GPT-4o's Response Quality Drops for Larger Inputs in Chunked Processing

I’m working on a project where in I need to match two sets of structured data using Gpt-4o model. Since the data is large , I process them in chunks and send them sequentially to avoid Token rate limits.
The agent takes two input files.
The issue I’m facing:

  • The first few chunks give accurate results(Max-2 or 1), correctly classifying transactions into three categories (exact match, possible match, unmatched).-(Sometimes here also some rows are missed)
  • But as the processing continues, the quality drops—some matches are inconsistent, and the responses become less structured.

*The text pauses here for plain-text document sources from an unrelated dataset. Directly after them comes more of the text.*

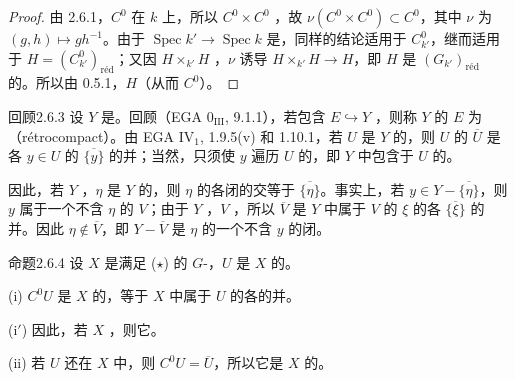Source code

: \begin{proof}
由 2.6.1，$C^0$ 在 $k$ 上，所以 $C^0\times C^0$ ，故 $\nu(C^0\times C^0)\subset C^0$，其中 $\nu$ 为 $(g,h)\mapsto gh^{-1}$。由于 $\operatorname{Spec}k'\to\operatorname{Spec}k$ 是，同样的结论适用于 $C^0_{k'}$，继而适用于 $H=(C^0_{k'})_{\mathrm{r\text{é}d}}$；又因 $H\times_{k'}H$ ，$\nu$ 诱导 $H\times_{k'}H\to H$，即 $H$ 是 $(G_{k'})_{\mathrm{r\text{é}d}}$ 的。所以由 0.5.1，$H$（从而 $C^0$）。
\end{proof}
\begin{SGAresult}{回顾}{2.6.3}
设 $Y$ 是。回顾（EGA $0_{\mathrm{III}}$, 9.1.1），若包含 $E\hookrightarrow Y$ ，则称 $Y$ 的 $E$ 为（rétrocompact）。由 EGA IV$_1$, 1.9.5(v) 和 1.10.1，若 $U$ 是 $Y$ 的，则 $U$ 的 $\overline U$ 是各 $y\in U$ 的 $\overline{\{y\}}$ 的并；当然，只须使 $y$ 遍历 $U$ 的，即 $Y$ 中包含于 $U$ 的。

因此，若 $Y$ ，$\eta$ 是 $Y$ 的，则 $\eta$ 的各闭的交等于 $\overline{\{\eta\}}$。事实上，若 $y\in Y-\overline{\{\eta\}}$，则 $y$ 属于一个不含 $\eta$ 的 $V$；由于 $Y$ ，$V$ ，所以 $\overline V$ 是 $Y$ 中属于 $V$ 的 $\xi$ 的各 $\overline{\{\xi\}}$ 的并。因此 $\eta\notin\overline V$，即 $Y-\overline V$ 是 $\eta$ 的一个不含 $y$ 的闭。
\end{SGAresult}
\begin{SGAresult}{命题}{2.6.4}
设 $X$ 是满足 ($\star$) 的 $G$-，$U$ 是 $X$ 的。

(i) $C^0U$ 是 $X$ 的，等于 $X$ 中属于 $U$ 的各的并。

(i$'$) 因此，若 $X$ ，则它。

(ii) 若 $U$ 还在 $X$ 中，则 $C^0U=\overline U$，所以它是 $X$ 的。
\end{SGAresult}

How I’m Handling Chunking & API Calls:

  1. Splitting data into chunks of ~50 records each.
  2. Processing each chunk separately by sending it to GPT-4o via ChatCompletion.acreate().
  3. Introducing a delay (2s) between API calls to avoid rate limits.
  4. Final pass: Any unmatched records from the first pass are processed again.

What I’ve Tried:

Adjusting chunk size (tried from 30 to 100 records).
Sent only the required columns needed for matcching to reduce input.
Lowering temperature to 0.2 for consistency.
Including a system prompt to enforce structured JSON output.
Ensuring consistent formatting across chunks.
Adding a retry mechanism for API failures.

Questions:

  1. Why might the model’s response degrade as more chunks are processed?
  2. Is there a better approach to ensure consistency across multiple API calls?
  3. Is there any other alternative where i can upload full data instead of chunking
  4. Do you know about any other method which is fast and efficient and also trustable as record data contains financial work

Any insights or best practices for handling LLM-based 2 files (excel) matching tasks with large structured datasets would be greatly appreciated!